GroupM vede il mercato a -2,1% nel 2014. Roberto Binaghi: «Crisi “paludosa”, non ci sarà una ripresa rapida»

Sulle valutazioni pesa il rallentamento negli investimenti di alcuni importanti spender del largo consumo. Il ceo di Mindshare: «Bene le iniziative finalizzate a una definizione più puntuale dello scenario digitale»

di Simone Freddi
10 giugno 2014
Roberto-Binaghi-Mindshare
Roberto Binaghi

Prospettive ancora grigie per il mercato pubblicitario: quest’anno, secondo le previsioni aggiornate di GroupM, gli investimenti in advertising nel nostro Paese registreranno un calo del 2,1%. Le nuove stime della media holding di WPP, rese note oggi nel corso dell’evento milanese del ciclo Purple Program organizzato da Mindshare a Palazzo Mezzanotte e dedicato ai Light TV Viewers, si allineano, peggiorandole leggermente, a quelle fornite giovedì scorso da AssoCom (-1% per l’associazione), e collocando il mercato adv al di sotto della soglia dei 7 miliardi di euro complessivi.

«Non sarà ancora questo l’anno del ritorno al segno più», ha commentato Roberto Binaghi, ceo e chairman di Mindshare, che abbiamo incontrato a margine dell’evento. Secondo il manager, il 2014 dovrebbe se non altro essere l’anno della stabilizzazione. Non si possono escludere rimbalzi, anche a partire dalla seconda parte dell’anno, «almeno di tipo tecnico», ha aggiunto Binaghi, che però ha ammonito: «Questa è una crisi “paludosa”, non ci sarà una ripresa rapida, e in vista dei prossimi anni dobbiamo abituarci all’idea di muoverci in un mercato che sostanzialmente vale 7 miliardi».
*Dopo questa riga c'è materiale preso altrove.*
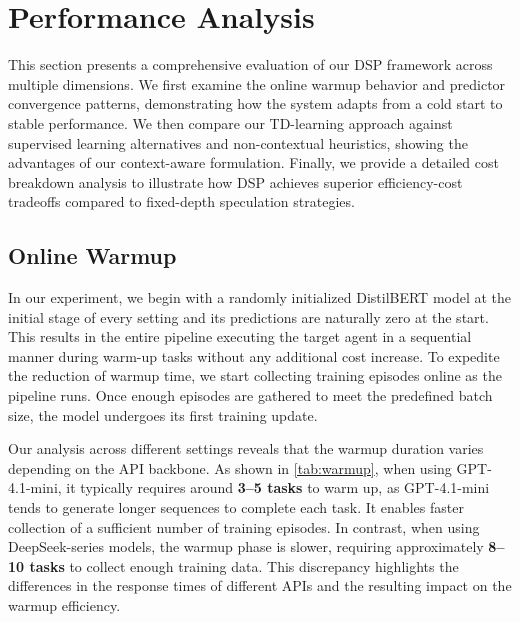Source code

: \section{Performance Analysis}
This section presents a comprehensive evaluation of our DSP framework across multiple dimensions. We first examine the online warmup behavior and predictor convergence patterns, demonstrating how the system adapts from a cold start to stable performance. We then compare our TD-learning approach against supervised learning alternatives and non-contextual heuristics, showing the advantages of our context-aware formulation. Finally, we provide a detailed cost breakdown analysis to illustrate how DSP achieves superior efficiency-cost tradeoffs compared to fixed-depth speculation strategies.

\subsection{Online Warmup}
In our experiment, we begin with a randomly initialized DistilBERT model at the initial stage of every setting and its predictions are naturally zero at the start. This results in the entire pipeline executing the target agent in a sequential manner during warm-up tasks without any additional cost increase. To expedite the reduction of warmup time, we start collecting training episodes online as the pipeline runs. Once enough episodes are gathered to meet the predefined batch size, the model undergoes its first training update. 

Our analysis across different settings reveals that the warmup duration varies depending on the API backbone. As shown in \cref{tab:warmup}, when using GPT-4.1-mini, it typically requires around \textbf{3–5 tasks} to warm up, as GPT-4.1-mini tends to generate longer sequences to complete each task. It enables faster collection of a sufficient number of training episodes. In contrast, when using DeepSeek-series models, the warmup phase is slower, requiring approximately \textbf{8–10 tasks} to collect enough training data. This discrepancy highlights the differences in the response times of different APIs and the resulting impact on the warmup efficiency.

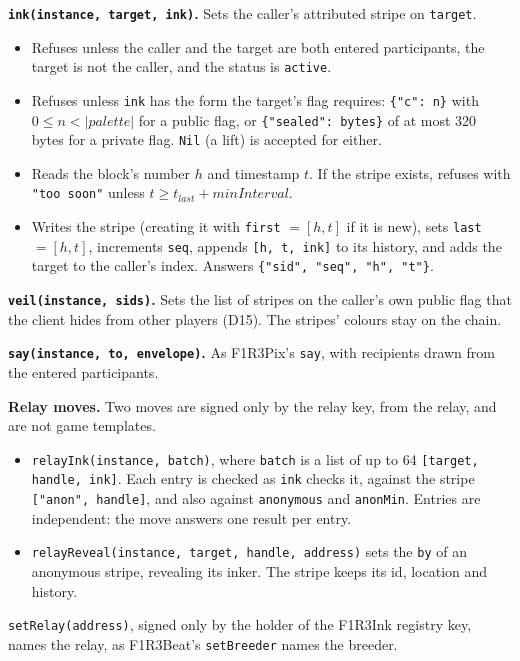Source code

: \documentclass[11pt,a4paper]{article}
\newcommand{\code}[1]{\texttt{#1}}
\newcounter{req}
\begin{document}
\textbf{\code{ink(instance, target, ink)}.} Sets the caller's attributed stripe on
\code{target}.
\begin{itemize}[leftmargin=1.2em,itemsep=1pt]
\item Refuses unless the caller and the target are both entered participants, the target is not
  the caller, and the status is \code{active}.
\item Refuses unless \code{ink} has the form the target's flag requires: \code{\{"c": n\}} with
  $0\le n<|\mathit{palette}|$ for a public flag, or \code{\{"sealed": bytes\}} of at most 320
  bytes for a private flag. \code{Nil} (a lift) is accepted for either.
\item Reads the block's number $h$ and timestamp $t$. If the stripe exists, refuses with
  \code{"too soon"} unless $t \ge t_{\mathit{last}} + \mathit{minInterval}$.
\item Writes the stripe (creating it with \code{first} $=[h, t]$ if it is new), sets
  \code{last} $=[h,t]$, increments \code{seq}, appends \code{[h, t, ink]} to its history, and adds
  the target to the caller's index. Answers \code{\{"sid", "seq", "h", "t"\}}.
\end{itemize}

\textbf{\code{veil(instance, sids)}.} Sets the list of stripes on the caller's own public flag
that the client hides from other players (D15). The stripes' colours stay on the chain.

\textbf{\code{say(instance, to, envelope)}.} As F1R3Pix's \code{say}, with recipients drawn
from the entered participants.

\textbf{Relay moves.} Two moves are signed only by the relay key, from the relay, and are not
game templates.
\begin{itemize}[leftmargin=1.2em,itemsep=1pt]
\item \code{relayInk(instance, batch)}, where \code{batch} is a list of up to 64
  \code{[target, handle, ink]}. Each entry is checked as \code{ink} checks it, against the
  stripe \code{["anon", handle]}, and also against \code{anonymous} and \code{anonMin}. Entries
  are independent: the move answers one result per entry.
\item \code{relayReveal(instance, target, handle, address)} sets the \code{by} of an anonymous
  stripe, revealing its inker. The stripe keeps its id, location and history.
\end{itemize}
\code{setRelay(address)}, signed only by the holder of the F1R3Ink registry key, names the
relay, as F1R3Beat's \code{setBreeder} names the breeder.
\end{document}
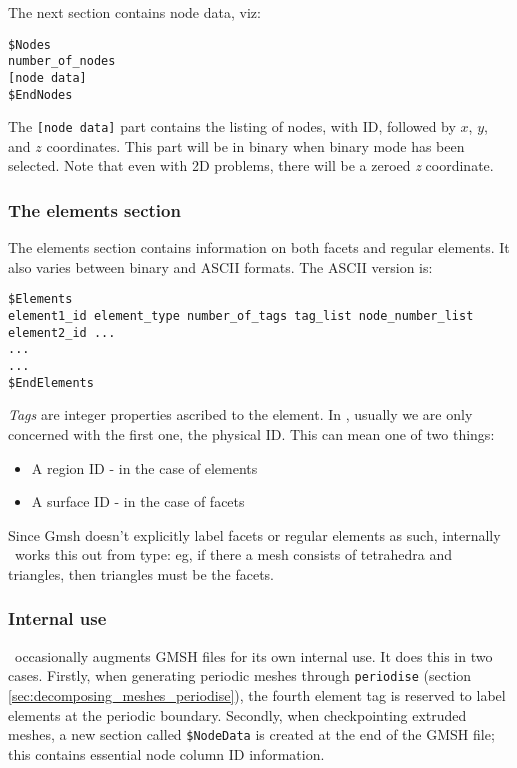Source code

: The next section contains node data, viz:
\begin{lstlisting}
$Nodes
number_of_nodes
[node data]
$EndNodes
\end{lstlisting}

The \lstinline+[node data]+ part contains the listing of nodes, with ID,
followed by $x$, $y$, and $z$ coordinates. This part
will be in binary when binary mode has been selected. Note that even with 2D
problems, there will be a zeroed \textit{z} coordinate.



\subsubsection*{The elements section}\label{sec:gmsh_elements_section}

The elements section contains information on both facets and regular
elements. It also varies between binary and ASCII formats. The ASCII version
is:

\begin{lstlisting}
$Elements
element1_id element_type number_of_tags tag_list node_number_list
element2_id ...
...
...
$EndElements
\end{lstlisting}
\textit{Tags} are integer properties ascribed to the element. In \fluidity,
usually we are only concerned with the first one, the physical ID. This can mean
one of two things:

\begin{itemize}
\item A region ID - in the case of elements
\item A surface ID - in the case of facets
\end{itemize}

Since Gmsh doesn't explicitly label facets or regular elements as such,
internally \fluidity\ works this out from type: eg, if there a mesh consists
of tetrahedra and triangles, then triangles must be the facets.

\subsubsection*{Internal use }
\label{sec:gmsh_internal_use_section}

\fluidity\ occasionally augments GMSH files for its own internal use. It
does this in two cases. Firstly, when generating periodic meshes 
through \lstinline+periodise+ (section \ref{sec:decomposing_meshes_periodise}), the
fourth element tag is reserved to label elements at the periodic boundary.
Secondly, when checkpointing extruded meshes, a new section called
\lstinline+$NodeData+ is created at the end of the GMSH file; this contains
essential node column ID information.
 
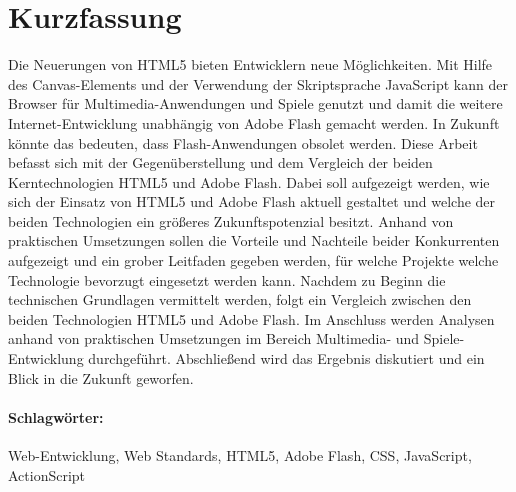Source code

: \section*{Kurzfassung}\thispagestyle{empty}
Die Neuerungen von HTML5 bieten Entwicklern neue Möglichkeiten. Mit Hilfe des
Canvas-Elements und der Verwendung der Skriptsprache JavaScript kann der
Browser für Multimedia-Anwendungen und Spiele genutzt und damit die
weitere Internet-Entwicklung unabhängig von Adobe Flash gemacht werden.
In Zukunft könnte das bedeuten, dass Flash-Anwendungen obsolet werden.
\newline\newline
Diese Arbeit befasst sich mit der Gegenüberstellung und dem Vergleich der
beiden Kerntechnologien HTML5 und Adobe Flash. Dabei soll aufgezeigt werden,
wie sich der Einsatz von HTML5 und Adobe Flash aktuell gestaltet und welche
der beiden Technologien ein größeres Zukunftspotenzial besitzt. Anhand von
praktischen Umsetzungen sollen die Vorteile und Nachteile beider Konkurrenten
aufgezeigt und ein grober Leitfaden gegeben werden, für welche Projekte
welche Technologie bevorzugt eingesetzt werden kann.
\newline\newline
Nachdem zu Beginn die technischen Grundlagen vermittelt werden, folgt ein
Vergleich zwischen den beiden Technologien HTML5 und Adobe Flash.
Im Anschluss werden Analysen anhand von praktischen Umsetzungen im Bereich
Multimedia- und Spiele-Entwicklung durchgeführt. Abschließend wird das
Ergebnis diskutiert und ein Blick in die Zukunft geworfen.
\\ \vfill
\paragraph*{Schlagwörter:} Web-Entwicklung, Web Standards, HTML5,
Adobe Flash, CSS, JavaScript, ActionScript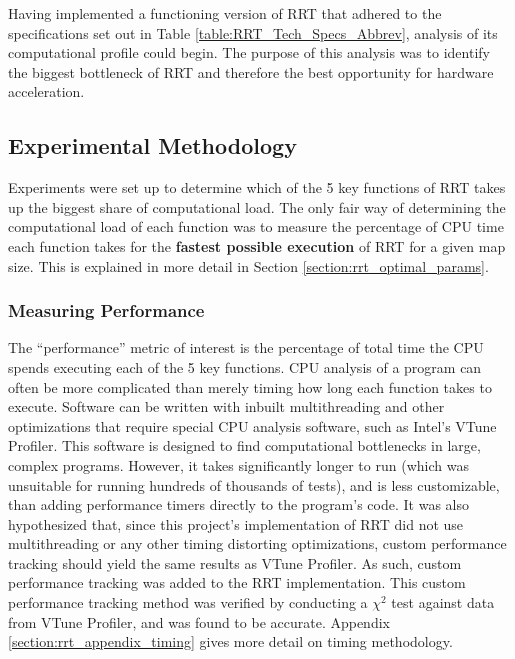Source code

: 
Having implemented a functioning version of \gls{RRT} that adhered to the specifications set out in Table \ref{table:RRT_Tech_Specs_Abbrev}, analysis of its computational profile could begin. The purpose of this analysis was to identify the biggest bottleneck of \gls{RRT} and therefore the best opportunity for hardware acceleration.

\subsection{Experimental Methodology}
    Experiments were set up to determine which of the 5 key functions of \gls{RRT} takes up the biggest share of computational load. The only fair way of determining the computational load of each function was to measure the percentage of \gls{CPU} time each function takes for the \textbf{fastest possible execution} of \gls{RRT} for a given map size. This is explained in more detail in Section \ref{section:rrt_optimal_params}.

    \subsubsection{Measuring Performance}
        The ``performance'' metric of interest is the percentage of total time the \gls{CPU} spends executing each of the 5 key functions. CPU analysis of a program can often be more complicated than merely timing how long each function takes to execute. Software can be written with inbuilt multithreading and other optimizations that require special CPU analysis software, such as Intel's VTune Profiler\cite{Intel2019}. This software is designed to find computational bottlenecks in large, complex programs. However, it takes significantly longer to run (which was unsuitable for running hundreds of thousands of tests), and is less customizable, than adding performance timers directly to the program's code. It was also hypothesized that, since this project's implementation of \gls{RRT} did not use multithreading or any other timing distorting optimizations, custom performance tracking should yield the same results as VTune Profiler. As such, custom performance tracking was added to the \gls{RRT} implementation. This custom performance tracking method was verified by conducting a $\chi^2$ test against data from VTune Profiler, and was found to be accurate. Appendix \ref{section:rrt_appendix_timing} gives more detail on timing methodology.

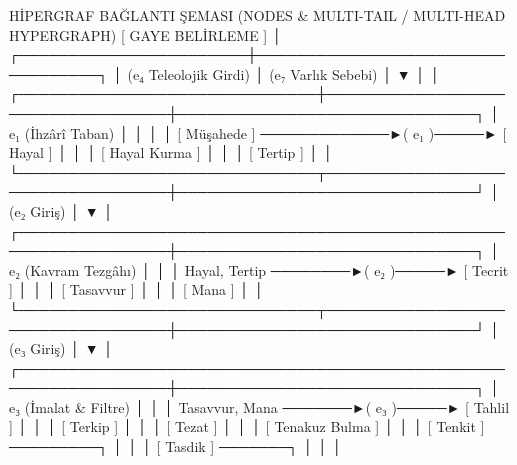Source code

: \documentclass[11pt,a4paper]{article}
\begin{document}
HİPERGRAF BAĞLANTI ŞEMASI (NODES & MULTI-TAIL / MULTI-HEAD HYPERGRAPH)
                       [ GAYE BELİRLEME ]
                               │
       ┌───────────────────────┼──────────────────────────────────┐
       │ (e₄ Teleolojik Girdi) │ (e₇ Varlık Sebebi)               │
       ▼                       │                                  │
┌──────────────────────────────┼──────────────────────────────────┼──────────────────────────────┐
│  e₁ (İhzârî Taban)           │                                  │                              │
│  [ Müşahede ] ─────────────►( e₁ )─────► [ Hayal ]              │                              │
│                                           [ Hayal Kurma ]       │                              │
│                                           [ Tertip ]            │                              │
└──────────────────────────────┬──────────────────────────────────┼──────────────────────────────┘
                               │ (e₂ Giriş)                       │
                               ▼                                  │
┌─────────────────────────────────────────────────────────────────┼──────────────────────────────┐
│  e₂ (Kavram Tezgâhı)                                            │                              │
│  { Hayal, Tertip } ────────►( e₂ )─────► [ Tecrit ]             │                              │
│                                           [ Tasavvur ]          │                              │
│                                           [ Mana ]              │                              │
└──────────────────────────────┬──────────────────────────────────┼──────────────────────────────┘
                               │ (e₃ Giriş)                       │
                               ▼                                  │
┌─────────────────────────────────────────────────────────────────┼──────────────────────────────┐
│  e₃ (İmalat & Filtre)                                           │                              │
│  { Tasavvur, Mana } ───────►( e₃ )─────► [ Tahlil ]             │                              │
│                                           [ Terkip ]            │                              │
│                                           [ Tezat ]             │                              │
│                                           [ Tenakuz Bulma ]     │                              │
│                                           [ Tenkit ] ─────────┐ │                              │
│                                           [ Tasdik ] ───────┐ │ │                              │
\end{document}
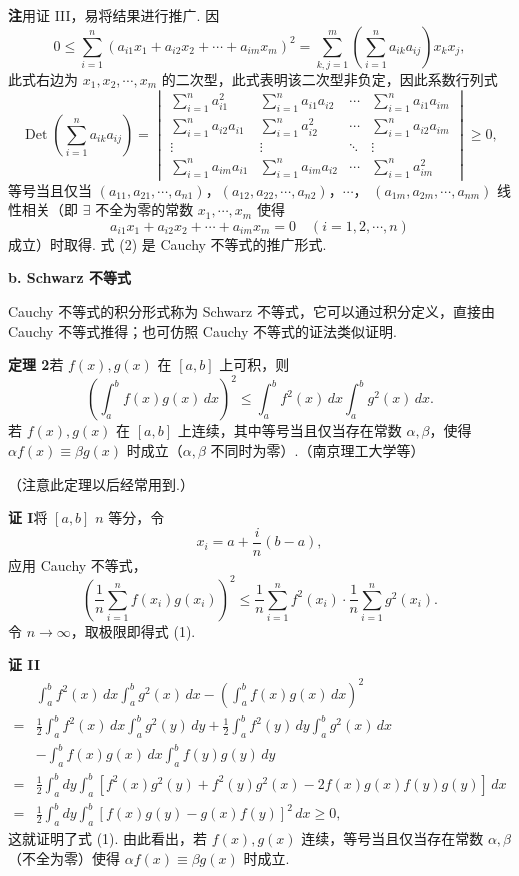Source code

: \documentclass[UTF8,12pt,a4paper,fontset=fandol]{ctexart}
\begin{document}
\noindent\textbf{注}\quad 用证 III，易将结果进行推广. 因
\[
0\le\sum_{i=1}^n(a_{i1}x_1+a_{i2}x_2+\cdots+a_{im}x_m)^2
=\sum_{k,j=1}^m\left(\sum_{i=1}^n a_{ik}a_{ij}\right)x_kx_j,
\]
此式右边为 $x_1,x_2,\cdots,x_m$ 的二次型，此式表明该二次型非负定，因此系数行列式
\[
\operatorname{Det}\left(\sum_{i=1}^n a_{ik}a_{ij}\right)
=
\begin{vmatrix}
\sum_{i=1}^n a_{i1}^2&\sum_{i=1}^n a_{i1}a_{i2}&\cdots&\sum_{i=1}^n a_{i1}a_{im}\\
\sum_{i=1}^n a_{i2}a_{i1}&\sum_{i=1}^n a_{i2}^2&\cdots&\sum_{i=1}^n a_{i2}a_{im}\\
\vdots&\vdots&\ddots&\vdots\\
\sum_{i=1}^n a_{im}a_{i1}&\sum_{i=1}^n a_{im}a_{i2}&\cdots&\sum_{i=1}^n a_{im}^2
\end{vmatrix}\ge0, \tag{2}
\]
等号当且仅当 $(a_{11},a_{21},\cdots,a_{n1})$，$(a_{12},a_{22},\cdots,a_{n2})$，$\cdots$，
$(a_{1m},a_{2m},\cdots,a_{nm})$ 线性相关（即 $\exists$ 不全为零的常数 $x_1,\cdots,x_m$ 使得
\[
a_{i1}x_1+a_{i2}x_2+\cdots+a_{im}x_m=0\quad(i=1,2,\cdots,n)
\]
成立）时取得. 式 (2) 是 Cauchy 不等式的推广形式.

\noindent\textbf{b. Schwarz 不等式}

Cauchy 不等式的积分形式称为 Schwarz 不等式，它可以通过积分定义，直接由 Cauchy 不等式推得；也可仿照 Cauchy 不等式的证法类似证明.

\noindent\textbf{定理 2}\quad 若 $f(x),g(x)$ 在 $[a,b]$ 上可积，则
\[
\left(\int_a^b f(x)g(x)\,dx\right)^2
\le \int_a^b f^2(x)\,dx\int_a^b g^2(x)\,dx. \tag{1}
\]
若 $f(x),g(x)$ 在 $[a,b]$ 上连续，其中等号当且仅当存在常数 $\alpha,\beta$，使得
$\alpha f(x)\equiv\beta g(x)$ 时成立（$\alpha,\beta$ 不同时为零）.（南京理工大学等）

（注意此定理以后经常用到.）

\noindent\textbf{证 I}\quad 将 $[a,b]$ $n$ 等分，令
\[
x_i=a+\frac in(b-a),
\]
应用 Cauchy 不等式，
\[
\left(\frac1n\sum_{i=1}^n f(x_i)g(x_i)\right)^2
\le \frac1n\sum_{i=1}^n f^2(x_i)\cdot \frac1n\sum_{i=1}^n g^2(x_i).
\]
令 $n\to\infty$，取极限即得式 (1).

\noindent\textbf{证 II}\quad
\[
\begin{aligned}
&\int_a^b f^2(x)\,dx\int_a^b g^2(x)\,dx
-\left(\int_a^b f(x)g(x)\,dx\right)^2\\
={}&\frac12\int_a^b f^2(x)\,dx\int_a^b g^2(y)\,dy
+\frac12\int_a^b f^2(y)\,dy\int_a^b g^2(x)\,dx\\
&-\int_a^b f(x)g(x)\,dx\int_a^b f(y)g(y)\,dy\\
={}&\frac12\int_a^b dy\int_a^b
[f^2(x)g^2(y)+f^2(y)g^2(x)-2f(x)g(x)f(y)g(y)]\,dx\\
={}&\frac12\int_a^b dy\int_a^b[f(x)g(y)-g(x)f(y)]^2\,dx\ge0,
\end{aligned}
\]
这就证明了式 (1). 由此看出，若 $f(x),g(x)$ 连续，等号当且仅当存在常数 $\alpha,\beta$（不全为零）使得
$\alpha f(x)\equiv\beta g(x)$ 时成立.
\end{document}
Nei calcoli di GroupM pesa il rallentamento negli investimenti di alcuni importanti spender, in particolare del Largo Consumo, e uno shifting dei budget verso il secondo semestre dell’anno, comportamento che non sempre prelude a un’effettiva spesa. «Sono segnali che ci inducono a guardare alla seconda parte dell’anno con una certa cautela, anche se auspichiamo di essere smentiti dai clienti», ha detto Binaghi.

Su fronte dei singoli mezzi, le dinamiche sono quelle a cui siamo ormai abituati, con internet in crescita, grazie anche ai trend emergenti – video, mobile, programmatic -, la tv a tenere le proprie posizioni e interpretare in maniera fedele l’andamento del mercato, con le generaliste più in difficoltà dei canali digitali e satellitari più dinamici, la stampa sempre in netta flessione.

In generale, digital (che arriverà a valere il 19,3% del totale adv) e tv (al massimo storico del 53,9%) “comprimono” severamente lo spazio degli altri mezzi classici, tra cui l’unico a reggere complessivamente il passo è la radio, grazie a «fondamentali molto solidi».

Binaghi ha poi commentato positivamente le iniziative volte a una definizione più puntuale dello scenario digitale, come la collaborazione ufficializzata ieri tra IAB Italia e Politecnico di Milano per una nuova mappatura del mercato online. «Si tratta di un’iniziativa interessante – ha detto il ceo di Mindshare -. E’ opportuno avere una visione del più oculata delle tante anime del mondo internet, che oggi non costituisce più una semplice e trascurabile “riga del budget”», ha sottolineato Binaghi, che non esclude un possibile coinvolgimento o contributo di GroupM all’iniziativa.

Per quanto riguarda Mindshare e più in generale GroupM, Binaghi prevede una chiusura d’anno sostanzialmente in linea con il dato generale, visto il portafoglio fortemente rappresentativo dei vari settori del mercato.